The Bureau of Land Management declined to comment, but the new policy states that it plans to implement “a goal of a no net loss of Animal Unit Months within allotments” and maximizing “authorization of livestock use” across vast western rangelands.
The move comes as meat prices remain high, but while the harm to wildlife would probably be significant, advocates say the benefit to the livestock industry would be small – grazing on public lands accounts for just 2% of the nation’s beef cattle.

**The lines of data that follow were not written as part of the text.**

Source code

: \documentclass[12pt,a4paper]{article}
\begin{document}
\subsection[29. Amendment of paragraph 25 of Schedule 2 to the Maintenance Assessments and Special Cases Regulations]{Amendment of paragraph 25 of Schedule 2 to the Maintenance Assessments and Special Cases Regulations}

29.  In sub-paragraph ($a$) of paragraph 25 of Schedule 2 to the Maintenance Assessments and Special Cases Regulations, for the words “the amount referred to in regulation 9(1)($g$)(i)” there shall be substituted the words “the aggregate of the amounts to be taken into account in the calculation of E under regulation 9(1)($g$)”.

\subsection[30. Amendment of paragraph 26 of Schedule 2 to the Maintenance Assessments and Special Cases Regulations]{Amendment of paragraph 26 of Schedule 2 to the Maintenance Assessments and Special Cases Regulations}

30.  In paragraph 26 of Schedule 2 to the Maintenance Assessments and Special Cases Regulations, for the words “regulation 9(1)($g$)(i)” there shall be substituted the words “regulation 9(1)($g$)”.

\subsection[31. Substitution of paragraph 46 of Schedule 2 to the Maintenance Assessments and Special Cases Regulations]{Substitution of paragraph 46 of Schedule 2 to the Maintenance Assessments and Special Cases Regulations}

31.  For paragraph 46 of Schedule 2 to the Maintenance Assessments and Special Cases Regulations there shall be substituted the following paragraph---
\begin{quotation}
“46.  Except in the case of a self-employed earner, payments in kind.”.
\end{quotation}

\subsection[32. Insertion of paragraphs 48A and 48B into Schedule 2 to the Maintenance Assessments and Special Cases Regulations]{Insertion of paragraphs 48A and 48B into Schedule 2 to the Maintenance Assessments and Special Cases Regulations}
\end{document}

About half of 2,400 stream miles of endangered species habitat surveyed by CBD since 2017 show significant damage from livestock. Meanwhile, surveys of more than 200 forest service and Bureau of Land Management grazing allotments in Arizona and New Mexico show damage to critical habitat from authorized, unauthorized, trespassing and feral livestock. The cattle are also a threat to fish because they eat the riparian vegetation along streams’ edges that keeps the water cool.
Among the most alarming potential fallout is how the plan would foster conflict among cattle, ranchers and predators, advocates say. Congress in the 1930s authorized the wildlife services to kill wildlife at the request of private landowners, including if they threaten livestock. Predators, like grizzlies, covered by the Endangered Species Act, are not exempted, and Zaccardi said the law is a major threat to the bears, gray wolves and Mexican wolves that are particularly prone to preying on cattle.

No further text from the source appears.